To determine to what degree r.m.s.d. estimates affect MR results in the context of the current data, a number of parallel MR jobs were run in Phaser using manually input, incremented values for the r.m.s.d. parameter. The search model used was the most similar structure in the PDB as identified by the DALI server, PDB entry 4q57 (J.-G. Song, J. Kostan, I. Grishkovskaya & K. Djinovic-Carugo, unpublished work), and this was assumed to be among the best possible search models. As such, results deriving therefrom would apply so much the more to inferior search models. The efficacy of MR was indeed sharply dependent on the accuracy of input r.m.s.d. (Fig. 4[link]), even using what was assumed to be the best possible search model. When r.m.s.d. estimates strayed too far from the optimum value, fewer copies were found and/or the CPU time per molecule increased dramatically (note the log scale on the vertical CPU-time axis of Fig. 4[link]).
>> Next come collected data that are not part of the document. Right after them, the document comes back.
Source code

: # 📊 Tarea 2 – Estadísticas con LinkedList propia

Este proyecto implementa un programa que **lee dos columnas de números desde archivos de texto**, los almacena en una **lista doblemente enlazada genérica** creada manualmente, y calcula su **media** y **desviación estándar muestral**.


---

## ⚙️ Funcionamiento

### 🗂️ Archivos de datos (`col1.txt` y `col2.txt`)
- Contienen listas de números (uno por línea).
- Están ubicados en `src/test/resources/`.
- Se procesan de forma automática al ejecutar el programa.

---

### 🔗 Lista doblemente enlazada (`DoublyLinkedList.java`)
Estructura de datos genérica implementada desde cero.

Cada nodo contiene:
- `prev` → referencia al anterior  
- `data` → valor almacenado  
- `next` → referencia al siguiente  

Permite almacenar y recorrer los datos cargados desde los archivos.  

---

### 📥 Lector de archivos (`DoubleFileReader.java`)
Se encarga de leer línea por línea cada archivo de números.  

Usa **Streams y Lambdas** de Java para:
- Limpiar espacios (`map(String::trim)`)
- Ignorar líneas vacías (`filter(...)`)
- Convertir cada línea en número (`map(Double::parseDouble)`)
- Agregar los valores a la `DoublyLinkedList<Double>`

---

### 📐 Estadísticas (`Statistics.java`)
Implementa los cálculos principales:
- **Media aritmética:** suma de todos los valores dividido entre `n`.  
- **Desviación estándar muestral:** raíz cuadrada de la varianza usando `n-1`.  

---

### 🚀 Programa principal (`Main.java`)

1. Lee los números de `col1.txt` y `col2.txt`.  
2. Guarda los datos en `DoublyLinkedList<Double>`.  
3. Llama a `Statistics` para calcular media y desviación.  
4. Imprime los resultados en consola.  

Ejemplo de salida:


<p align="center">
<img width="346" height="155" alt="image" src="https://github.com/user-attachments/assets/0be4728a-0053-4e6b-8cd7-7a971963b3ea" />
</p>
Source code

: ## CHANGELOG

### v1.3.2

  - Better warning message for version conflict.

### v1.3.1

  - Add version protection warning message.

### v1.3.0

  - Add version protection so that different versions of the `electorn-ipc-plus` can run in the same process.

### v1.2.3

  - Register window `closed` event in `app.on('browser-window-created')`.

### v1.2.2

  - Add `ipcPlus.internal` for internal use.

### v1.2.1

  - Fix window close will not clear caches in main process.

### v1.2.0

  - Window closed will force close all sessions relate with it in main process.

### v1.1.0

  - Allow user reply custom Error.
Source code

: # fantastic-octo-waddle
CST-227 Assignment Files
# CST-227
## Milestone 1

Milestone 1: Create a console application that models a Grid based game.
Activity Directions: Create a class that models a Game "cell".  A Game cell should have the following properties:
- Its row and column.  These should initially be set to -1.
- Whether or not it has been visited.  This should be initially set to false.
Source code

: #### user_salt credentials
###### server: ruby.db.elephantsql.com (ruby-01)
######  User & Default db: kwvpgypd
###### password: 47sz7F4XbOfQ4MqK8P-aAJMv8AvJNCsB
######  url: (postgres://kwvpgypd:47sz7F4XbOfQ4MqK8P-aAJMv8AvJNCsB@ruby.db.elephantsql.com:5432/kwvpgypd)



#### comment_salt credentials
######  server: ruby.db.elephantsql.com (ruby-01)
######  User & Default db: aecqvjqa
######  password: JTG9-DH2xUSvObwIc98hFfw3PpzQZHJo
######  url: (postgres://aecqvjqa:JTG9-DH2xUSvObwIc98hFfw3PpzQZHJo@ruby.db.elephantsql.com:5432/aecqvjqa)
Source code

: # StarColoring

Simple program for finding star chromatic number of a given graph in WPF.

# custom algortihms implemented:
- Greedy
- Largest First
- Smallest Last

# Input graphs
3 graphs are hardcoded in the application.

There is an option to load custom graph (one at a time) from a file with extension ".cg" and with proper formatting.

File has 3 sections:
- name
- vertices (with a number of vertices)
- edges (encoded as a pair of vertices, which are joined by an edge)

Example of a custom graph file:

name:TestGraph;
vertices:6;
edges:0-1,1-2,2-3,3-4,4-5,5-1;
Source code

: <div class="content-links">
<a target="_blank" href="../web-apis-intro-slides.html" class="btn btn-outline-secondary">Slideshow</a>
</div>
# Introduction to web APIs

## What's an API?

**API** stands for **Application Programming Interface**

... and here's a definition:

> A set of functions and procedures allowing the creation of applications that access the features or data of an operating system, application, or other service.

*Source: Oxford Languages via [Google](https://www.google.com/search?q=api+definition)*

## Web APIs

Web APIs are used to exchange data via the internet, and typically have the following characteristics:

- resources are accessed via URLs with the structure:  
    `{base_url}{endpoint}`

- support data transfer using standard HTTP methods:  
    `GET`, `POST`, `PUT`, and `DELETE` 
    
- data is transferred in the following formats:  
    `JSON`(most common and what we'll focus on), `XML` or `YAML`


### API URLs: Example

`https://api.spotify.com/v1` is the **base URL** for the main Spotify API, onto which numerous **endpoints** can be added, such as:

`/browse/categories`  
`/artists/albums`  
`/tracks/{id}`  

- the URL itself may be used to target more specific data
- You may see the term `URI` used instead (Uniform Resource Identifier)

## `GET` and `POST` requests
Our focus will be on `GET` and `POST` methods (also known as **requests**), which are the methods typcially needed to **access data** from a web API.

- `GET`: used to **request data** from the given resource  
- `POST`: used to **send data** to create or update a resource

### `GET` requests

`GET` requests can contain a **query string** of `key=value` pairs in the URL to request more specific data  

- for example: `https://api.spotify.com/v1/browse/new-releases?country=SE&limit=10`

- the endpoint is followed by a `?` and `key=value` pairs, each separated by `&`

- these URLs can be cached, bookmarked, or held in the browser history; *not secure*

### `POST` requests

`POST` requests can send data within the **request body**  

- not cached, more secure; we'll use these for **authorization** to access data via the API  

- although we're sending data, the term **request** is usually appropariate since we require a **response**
With this result, two explanations of the MrBUMP server anomaly are apparent. First, because lower total numbers of molecules were found the scores were poorer, and thus did not rise to the level of probable solutions as reported by the server. Second, because of the longer CPU times, many of these searches reached the maximum time allotment set in the server before completion. In the case of PDB entry 1exr, however, two parameters were uniquely optimal: the r.m.s.d. was in fact low, and the r.m.s.d. estimate from Phaser was close to that from DALI, perhaps, ironically, owing to its lower sequence similarity. These two features are likely to explain its success as a search model. In light of these considerations, then, the surprising MR result seems to be understandable. During the course of the publication of this paper, a newer version of Phaser has been slated for release. The new version refines the estimated r.m.s.d. after the first ensemble is placed, so it is likely that all input r.m.s.d.s would perform roughly similarly in the newer version (Airlie McCoy, personal communication).

[Figure 4]
Figure 4
MR results from parallel jobs using PDB entry 4q57 (the most structurally similar PDB entry to the N-terminus of the current structure, as calculated by DALI) as the search model, plotted as a function of input r.m.s.d. values. R.m.s.d. estimate from Phaser (open diamonds) and calculated r.m.s.d. from DALI (open triangles) are indicated. Note the sharp dependence of MR success on correct input r.m.s.d.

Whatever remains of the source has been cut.